Calvin Qi, who working at a search engine called Glean, would love to use the latest artificial intelligence algorithms to improve his company’s products.
Glean provides tools for searching applications like Gmail, Slack, and Salesforce. Qi says new AI language analysis techniques would help Glean’s customers find the right file or conversation much faster.
But training such a groundbreaking AI algorithm costs several million dollars. So Glean uses less, less skilled AI models that can not extract as much meaning from text.
“It’s difficult for smaller sites with smaller budgets to get the same level of performance” as companies like Google or Amazon, Qi says. The most powerful AI models are “excluded,” he says.
AI has spawned exciting breakthroughs in the last decade – programs that can turn people into complex games, steer cars through city streets under certain conditions, respond to spoken commands, and write coherent text based on a short prompt. In particular, writing builds on the latest advances in the ability of computers to analyze and manipulate languages.
These advances are largely the result of feeding the algorithms more text as examples to learn from and giving them more chips to digest it. And it costs money.
Consider OpenAI’s language model GPT-3, a large, mathematically simulated neural network fed with pieces of text scraped from the web. GPT-3 can find statistical patterns that, with striking context, predict which words should follow others. Out of the box, the GPT-3 is significantly better than previous AI models for tasks such as answering questions, summarizing text, and correcting grammatical errors. With a goal, it is 1,000 times more capable than its predecessor, the GPT-2. But GPT-3 training is estimated to cost nearly $ 5 million.
“If GPT-3 were available and cheap, it would totally overload our search engine,” Qi says. “It would be really, really powerful.”
The rising cost of training advanced AI is also a problem for established companies looking to build their AI capabilities.
Dan McCreary leads a team within a division of Optum, a healthcare IT firm that uses language models to analyze transcripts of calls to identify patients at higher risk or recommend referrals. He says that even training a language model that is a thousandth the size of GPT-3 can quickly eat up the team’s budget. Models need to be trained for specific tasks and can cost more than $ 50,000, paid to cloud computing companies to rent their computers and programs.

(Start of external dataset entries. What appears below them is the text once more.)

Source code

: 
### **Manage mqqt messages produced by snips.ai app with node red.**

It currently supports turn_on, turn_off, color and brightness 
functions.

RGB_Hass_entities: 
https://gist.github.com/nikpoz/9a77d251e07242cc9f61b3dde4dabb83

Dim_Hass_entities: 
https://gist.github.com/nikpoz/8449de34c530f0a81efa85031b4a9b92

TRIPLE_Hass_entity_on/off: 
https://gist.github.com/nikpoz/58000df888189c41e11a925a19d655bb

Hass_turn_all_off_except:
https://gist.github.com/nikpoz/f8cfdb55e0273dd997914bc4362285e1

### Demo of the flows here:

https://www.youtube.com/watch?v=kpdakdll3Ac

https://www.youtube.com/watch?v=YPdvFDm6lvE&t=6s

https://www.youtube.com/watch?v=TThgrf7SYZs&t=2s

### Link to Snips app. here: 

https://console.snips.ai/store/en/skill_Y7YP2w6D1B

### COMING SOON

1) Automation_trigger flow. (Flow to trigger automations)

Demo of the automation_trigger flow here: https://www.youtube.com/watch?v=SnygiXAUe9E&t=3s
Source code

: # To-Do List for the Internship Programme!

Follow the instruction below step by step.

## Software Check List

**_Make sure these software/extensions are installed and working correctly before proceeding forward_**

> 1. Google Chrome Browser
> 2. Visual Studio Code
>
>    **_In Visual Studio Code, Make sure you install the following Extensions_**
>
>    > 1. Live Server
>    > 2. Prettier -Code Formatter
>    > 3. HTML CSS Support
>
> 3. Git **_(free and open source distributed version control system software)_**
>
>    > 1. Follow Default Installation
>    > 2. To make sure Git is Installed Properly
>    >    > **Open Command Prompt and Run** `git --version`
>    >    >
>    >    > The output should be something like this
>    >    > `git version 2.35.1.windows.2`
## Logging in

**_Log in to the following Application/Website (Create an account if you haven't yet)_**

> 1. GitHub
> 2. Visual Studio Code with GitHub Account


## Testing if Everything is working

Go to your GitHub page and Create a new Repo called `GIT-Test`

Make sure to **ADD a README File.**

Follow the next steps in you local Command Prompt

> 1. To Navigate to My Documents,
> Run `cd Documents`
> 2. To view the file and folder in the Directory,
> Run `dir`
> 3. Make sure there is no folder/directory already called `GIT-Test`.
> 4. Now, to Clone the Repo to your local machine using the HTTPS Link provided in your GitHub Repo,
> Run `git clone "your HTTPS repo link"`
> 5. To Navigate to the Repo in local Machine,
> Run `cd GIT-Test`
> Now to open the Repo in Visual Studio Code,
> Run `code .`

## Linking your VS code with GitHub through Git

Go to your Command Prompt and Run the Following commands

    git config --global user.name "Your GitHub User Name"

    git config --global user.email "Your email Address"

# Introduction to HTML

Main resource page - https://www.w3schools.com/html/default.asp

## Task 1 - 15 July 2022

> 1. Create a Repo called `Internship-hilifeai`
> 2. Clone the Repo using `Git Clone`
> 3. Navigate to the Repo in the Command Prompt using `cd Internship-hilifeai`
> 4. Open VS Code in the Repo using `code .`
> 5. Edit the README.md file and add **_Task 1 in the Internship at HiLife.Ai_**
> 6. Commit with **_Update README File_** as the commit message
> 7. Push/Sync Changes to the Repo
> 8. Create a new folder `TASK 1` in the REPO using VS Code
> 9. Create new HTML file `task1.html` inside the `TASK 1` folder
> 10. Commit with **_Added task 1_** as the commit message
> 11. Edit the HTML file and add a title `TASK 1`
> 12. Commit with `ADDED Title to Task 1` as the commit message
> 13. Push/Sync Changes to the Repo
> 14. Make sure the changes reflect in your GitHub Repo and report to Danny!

McCreary says cloud computing providers have no reason to cut costs. “We can not trust cloud providers to work on lowering the cost of building our AI models,” he says. He is considering buying specialized chips designed to speed up AI training.
Part of why AI has evolved so rapidly recently is because many academic labs and startups were able to download and use the latest ideas and techniques. Algorithms that e.g. Produced breakthroughs in image processing, came from academic laboratories and was developed using off-the-shelf hardware and openly shared datasets.
Over time, however, it has become increasingly clear that advances in AI are linked to an exponential increase in the underlying computing power.
Of course, large companies have always had advantages in terms of budget, scope and reach. And large amounts of computing power are table items in industries like the discovery of drugs.
Now some are pushing to scale things up further. Microsoft said this week that it had built with Nvidia a language model more than twice the size of the GPT-3. Researchers in China say they have built a language model four times larger than that.
“The cost of training AI is definitely rising,” said David Kanter, CEO of MLCommons, an organization that tracks the performance of chips designed for AI. The idea that larger models can unlock valuable new opportunities can be seen in many areas of the tech industry, he says. That may explain why Tesla designs its own chips just to train AI models for autonomous driving.
Some worry that the rising cost of printing on the latest and greatest technology could slow the pace of innovation by reserving it for the biggest companies and those who lease their tools.
“I think it reduces innovation,” says Chris Manning, a Stanford professor who specializes in AI and languages. “When we only have a handful of places where people can play with the inside of these models of that scale, it should massively reduce the amount of creative exploration that happens.”